MIKE WHEELER listens to the Solus Trumpet Ensemble at the 2022 Buxton Festival


The Solus Trumpet Ensemble is a quintet that plays not just trumpets but a whole range of them, from piccolo trumpet to - well, more on this in a moment - St John's Church, Buxton, UK, 9 July 2022.

Britten asks for the three players in his Fanfare for St Edmundsbury to be placed as far apart as possible. With one player at the front of the church and two on opposite sides at the rear, the space resounded magically.

A fourth player joined the group for a crisp account of a Canzona by Giovanni Gabrieli, then the complete ensemble came together for Henri Tomasi's Suite for Three Trumpets. 'Havanaise' had the requisite sultriness, as the group switched from muted to unmuted tone, then muted again. 'Aegean Lento' had a delightful crooning quality, and the concluding 'Bolivian Dance' was full of vitality.

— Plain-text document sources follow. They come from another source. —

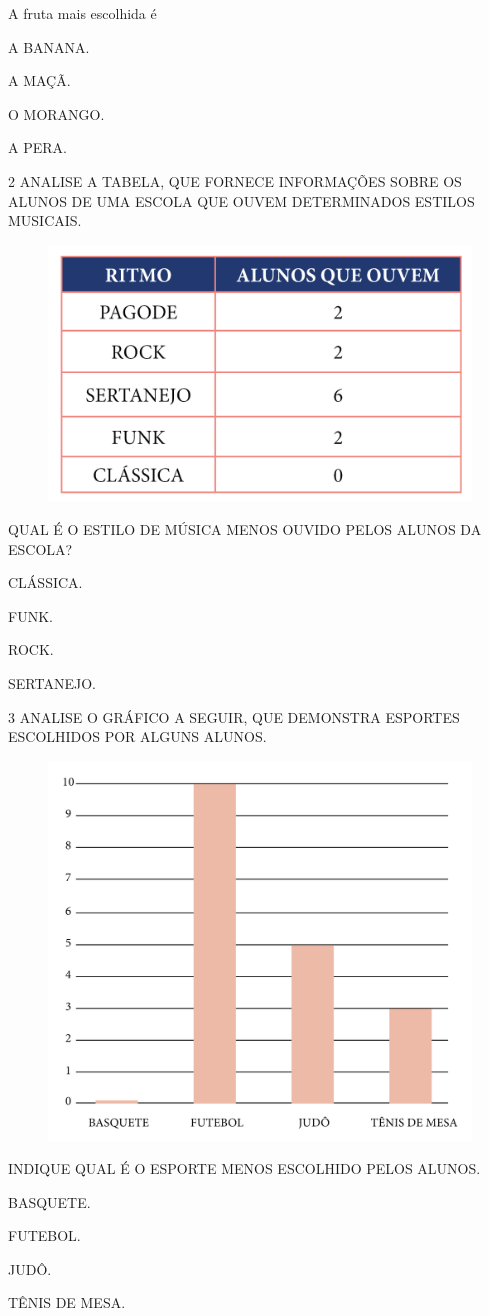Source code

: A fruta mais escolhida é

\begin{escolha}
\item A BANANA.

\item A MAÇÃ.

\item O MORANGO.

\item A PERA.
\end{escolha}

\num{2} ANALISE A TABELA, QUE FORNECE INFORMAÇÕES SOBRE OS ALUNOS DE UMA ESCOLA QUE OUVEM DETERMINADOS ESTILOS MUSICAIS.

\begin{figure}[htpb!]
\centering
\includegraphics[width=.5\textwidth]{./media/SAEB_1ANO_MAT_FIGURA110.png}
\end{figure}

\pagebreak
QUAL É O ESTILO DE MÚSICA MENOS OUVIDO PELOS ALUNOS DA ESCOLA?

\begin{escolha}
\item CLÁSSICA.

\item FUNK.

\item ROCK.

\item SERTANEJO.
\end{escolha}

\num{3} ANALISE O GRÁFICO A SEGUIR, QUE DEMONSTRA ESPORTES ESCOLHIDOS POR ALGUNS ALUNOS.

\begin{figure}[htpb!]
\centering
\includegraphics[width=.6\textwidth]{./media/SAEB_1ANO_MAT_FIGURA111.png}
\end{figure}

INDIQUE QUAL É O ESPORTE MENOS ESCOLHIDO PELOS ALUNOS.

\begin{escolha}
\item BASQUETE.

\item FUTEBOL.

\item JUDÔ.

\item TÊNIS DE MESA.
\end{escolha}

\pagebreak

The Solus Trumpet Ensemble. From left to right: Tom Griffiths, Matilda Lloyd, William Foster, Katie Lodge and Aaron Akugbo. Photo © 2019 Sam Dye
The Solus Trumpet Ensemble. From left to right: Tom Griffiths, Matilda Lloyd, William Foster, Katie Lodge and Aaron Akugbo. Photo © 2019 Sam Dye

Transcriptions are always going to feature in the repertoire of a group like this, and Solus' programme included three. Will Foster's transcription of Ravel's Sonatine is the kind of thing that shouldn't work, but does, very effectively. His re-creation of the original's piano textures had both clarity and richness. The central minuet was given a briskly elegant reading, while the final movement involved the group in some agile rapid tonguing. The upward swoop at the end was a burst of sheer exuberance.

Foster then had the floor to himself for Debussy's Syrinx, originally for solo flute, which brought us to the mysterious fifth instrument. It looked like a bigger kind of flugelhorn and sounded like a trombone. Even Foster himself didn't know what to call it, though the group's leader, Matilda Lloyd, very reasonably suggested 'flugelbone'. The piece itself lost nothing of its enigmatic sad allure.

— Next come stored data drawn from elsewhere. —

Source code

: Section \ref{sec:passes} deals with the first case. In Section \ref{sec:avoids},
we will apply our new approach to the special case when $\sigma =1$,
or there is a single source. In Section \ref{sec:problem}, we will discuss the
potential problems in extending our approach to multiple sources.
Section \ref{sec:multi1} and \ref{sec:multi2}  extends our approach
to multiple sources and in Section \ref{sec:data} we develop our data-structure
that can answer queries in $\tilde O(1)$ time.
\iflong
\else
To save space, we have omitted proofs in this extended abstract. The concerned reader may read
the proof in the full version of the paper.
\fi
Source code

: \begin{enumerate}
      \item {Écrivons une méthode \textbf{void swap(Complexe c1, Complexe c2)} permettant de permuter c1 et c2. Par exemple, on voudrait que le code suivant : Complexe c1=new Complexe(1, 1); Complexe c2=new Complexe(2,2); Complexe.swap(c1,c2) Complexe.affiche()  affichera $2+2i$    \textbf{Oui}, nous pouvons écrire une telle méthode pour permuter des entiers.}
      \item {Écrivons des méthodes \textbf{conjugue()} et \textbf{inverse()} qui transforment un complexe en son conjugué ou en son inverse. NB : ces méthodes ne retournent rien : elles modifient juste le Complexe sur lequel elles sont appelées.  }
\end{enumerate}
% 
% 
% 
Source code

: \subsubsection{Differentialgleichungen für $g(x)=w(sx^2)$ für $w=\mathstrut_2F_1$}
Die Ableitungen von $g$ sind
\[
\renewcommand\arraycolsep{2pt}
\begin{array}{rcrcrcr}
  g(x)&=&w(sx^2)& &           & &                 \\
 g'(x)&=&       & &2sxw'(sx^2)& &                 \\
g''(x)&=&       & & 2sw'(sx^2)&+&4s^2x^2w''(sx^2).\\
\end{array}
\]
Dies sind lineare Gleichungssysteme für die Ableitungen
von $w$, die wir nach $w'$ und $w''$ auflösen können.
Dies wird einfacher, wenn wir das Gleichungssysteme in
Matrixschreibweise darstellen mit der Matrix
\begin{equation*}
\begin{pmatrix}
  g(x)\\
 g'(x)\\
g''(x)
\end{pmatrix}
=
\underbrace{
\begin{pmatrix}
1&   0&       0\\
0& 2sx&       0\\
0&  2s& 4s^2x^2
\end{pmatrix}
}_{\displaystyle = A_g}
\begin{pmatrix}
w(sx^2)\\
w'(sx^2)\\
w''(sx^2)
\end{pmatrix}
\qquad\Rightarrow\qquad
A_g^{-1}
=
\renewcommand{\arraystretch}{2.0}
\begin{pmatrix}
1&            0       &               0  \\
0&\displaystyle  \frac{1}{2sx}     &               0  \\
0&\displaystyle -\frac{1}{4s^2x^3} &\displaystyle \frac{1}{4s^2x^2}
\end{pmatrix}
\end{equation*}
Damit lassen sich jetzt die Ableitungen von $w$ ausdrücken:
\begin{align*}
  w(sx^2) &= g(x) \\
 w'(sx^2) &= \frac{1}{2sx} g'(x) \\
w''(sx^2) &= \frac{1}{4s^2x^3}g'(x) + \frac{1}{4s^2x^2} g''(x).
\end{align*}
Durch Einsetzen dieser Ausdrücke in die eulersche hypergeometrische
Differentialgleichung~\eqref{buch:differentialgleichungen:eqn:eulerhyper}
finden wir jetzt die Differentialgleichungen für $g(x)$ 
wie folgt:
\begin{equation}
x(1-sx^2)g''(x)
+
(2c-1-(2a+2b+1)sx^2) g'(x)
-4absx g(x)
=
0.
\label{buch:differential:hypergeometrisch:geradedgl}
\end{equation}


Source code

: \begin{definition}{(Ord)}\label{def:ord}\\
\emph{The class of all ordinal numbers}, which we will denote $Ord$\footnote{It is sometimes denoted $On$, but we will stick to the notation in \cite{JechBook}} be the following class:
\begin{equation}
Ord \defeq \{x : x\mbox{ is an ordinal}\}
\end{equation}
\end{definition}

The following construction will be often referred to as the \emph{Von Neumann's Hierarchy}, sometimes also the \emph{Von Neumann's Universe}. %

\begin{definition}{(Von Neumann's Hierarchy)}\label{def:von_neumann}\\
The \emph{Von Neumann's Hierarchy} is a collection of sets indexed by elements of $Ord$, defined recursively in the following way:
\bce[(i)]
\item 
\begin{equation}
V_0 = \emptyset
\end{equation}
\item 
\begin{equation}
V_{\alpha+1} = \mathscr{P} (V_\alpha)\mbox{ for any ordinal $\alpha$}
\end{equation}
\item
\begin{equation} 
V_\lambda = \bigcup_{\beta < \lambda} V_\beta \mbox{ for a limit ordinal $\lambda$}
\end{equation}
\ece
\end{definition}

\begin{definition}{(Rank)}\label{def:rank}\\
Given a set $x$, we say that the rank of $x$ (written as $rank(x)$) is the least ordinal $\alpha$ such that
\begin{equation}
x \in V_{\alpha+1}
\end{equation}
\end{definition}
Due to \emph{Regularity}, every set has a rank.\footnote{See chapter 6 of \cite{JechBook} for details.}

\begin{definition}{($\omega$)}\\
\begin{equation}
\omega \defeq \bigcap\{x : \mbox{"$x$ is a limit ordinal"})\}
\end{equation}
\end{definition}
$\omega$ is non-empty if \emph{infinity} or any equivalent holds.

Foster has also transcribed Nielsen's Five Piano Pieces, Op 5, giving a solo to each member of the group, in turn. Early pieces they may be, but they already have the hallmarks of Nielsen's distinctive personality, from the gentle opening piece, through the capricious waltz that follows, the quirky No 3, brief No 4, and quizzical No 5.

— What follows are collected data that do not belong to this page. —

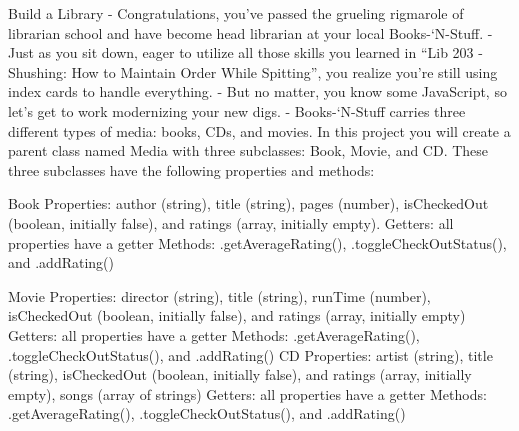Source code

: Build a Library
    - Congratulations, you’ve passed the grueling rigmarole of librarian school and have become head librarian at your local Books-‘N-Stuff.
    - Just as you sit down, eager to utilize all those skills you learned in “Lib 203 - Shushing: How to Maintain Order While Spitting”, you realize you’re still using index cards to handle everything.
    - But no matter, you know some JavaScript, so let’s get to work modernizing your new digs.
    - Books-‘N-Stuff carries three different types of media: books, CDs, and movies. In this project you will create a parent class named Media with three subclasses: Book, Movie, and CD. These three subclasses have the following properties and methods:

Book
    Properties: author (string), title (string), pages (number), isCheckedOut (boolean, initially false), and ratings (array, initially empty).
    Getters: all properties have a getter
    Methods: .getAverageRating(), .toggleCheckOutStatus(), and .addRating()

Movie
    Properties: director (string), title (string), runTime (number), isCheckedOut (boolean, initially false), and ratings (array, initially empty)
    Getters: all properties have a getter
    Methods: .getAverageRating(), .toggleCheckOutStatus(), and .addRating()
CD
    Properties: artist (string), title (string), isCheckedOut (boolean, initially false), and ratings (array, initially empty), songs (array of strings)
    Getters: all properties have a getter
    Methods: .getAverageRating(), .toggleCheckOutStatus(), and .addRating()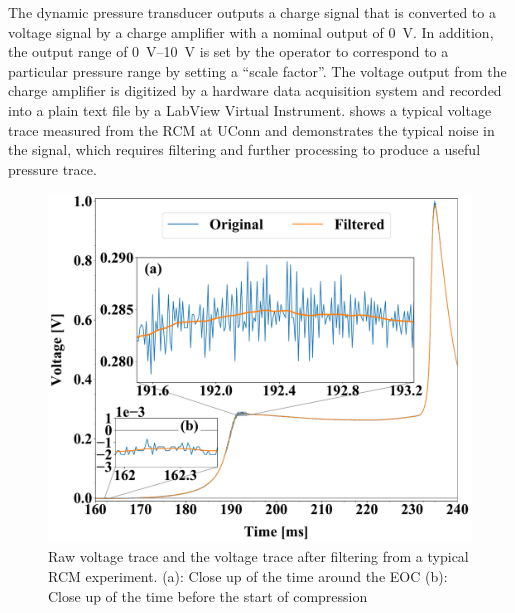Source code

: \documentclass[12pt]{../ussci}
\begin{document}
The dynamic pressure transducer outputs a charge signal that is converted to a
voltage signal by a charge amplifier with a nominal output of \SI{0}{\V}. In
addition, the output range of \SIrange{0}{10}{\V} is set by the operator to
correspond to a particular pressure range by setting a ``scale factor''. The
voltage output from the charge amplifier is digitized by a hardware data
acquisition system and recorded into a plain text file by a LabView
Virtual Instrument.  shows a typical voltage trace
measured from the RCM at UConn and demonstrates the typical noise in the signal,
which requires filtering and further processing to produce a useful pressure
trace.

\begin{figure}[htbp]
    \begin{minipage}[t]{0.48\textwidth}
        \centering
        \includegraphics[width=\linewidth]{figures/raw-voltage.pdf}
        \caption{Raw voltage trace and the voltage trace after filtering from a typical
        RCM experiment. (a): Close up of the
        time around the EOC (b): Close up of the time before the start of
        compression}
        \label{fig:raw-voltage}
    \end{minipage}\hfill%
    \begin{minipage}[t]{0.48\textwidth}
        \centering

\end{minipage}
\end{figure}
\end{document}
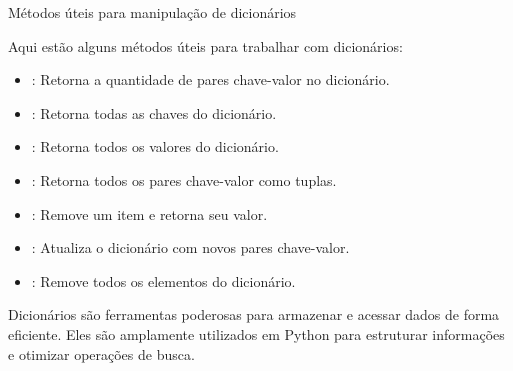 Métodos úteis para manipulação de dicionários


Aqui estão alguns métodos úteis para trabalhar com dicionários:
\begin{itemize}
\item {}: Retorna a quantidade de pares chave-valor no dicionário.
\item {}: Retorna todas as chaves do dicionário.
\item {}: Retorna todos os valores do dicionário.
\item {}: Retorna todos os pares chave-valor como tuplas.
\item {}: Remove um item e retorna seu valor.
\item {}: Atualiza o dicionário com novos pares chave-valor.
\item {}: Remove todos os elementos do dicionário.
\end{itemize}

Dicionários são ferramentas poderosas para armazenar e acessar dados de forma eficiente.
Eles são amplamente utilizados em Python para estruturar informações e otimizar operações de busca.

Country Pictures, by German-Russian trumpeter Vassily Brandt, is a sequence of three sketches - the stately 'In the Church', amiably graceful 'Under a Lime Tree', and jolly 'At the Feast' - all vividly characterised in this performance. Solus ended with three spirituals arranged by Swiss-born Jean-François Michel. There was plenty of swing in 'O When the Saints', and the quiet ending of 'Go Down Moses' was made hauntingly effective, while 'Joshua fit the Battle of Jericho' highlighted the group's tight ensemble.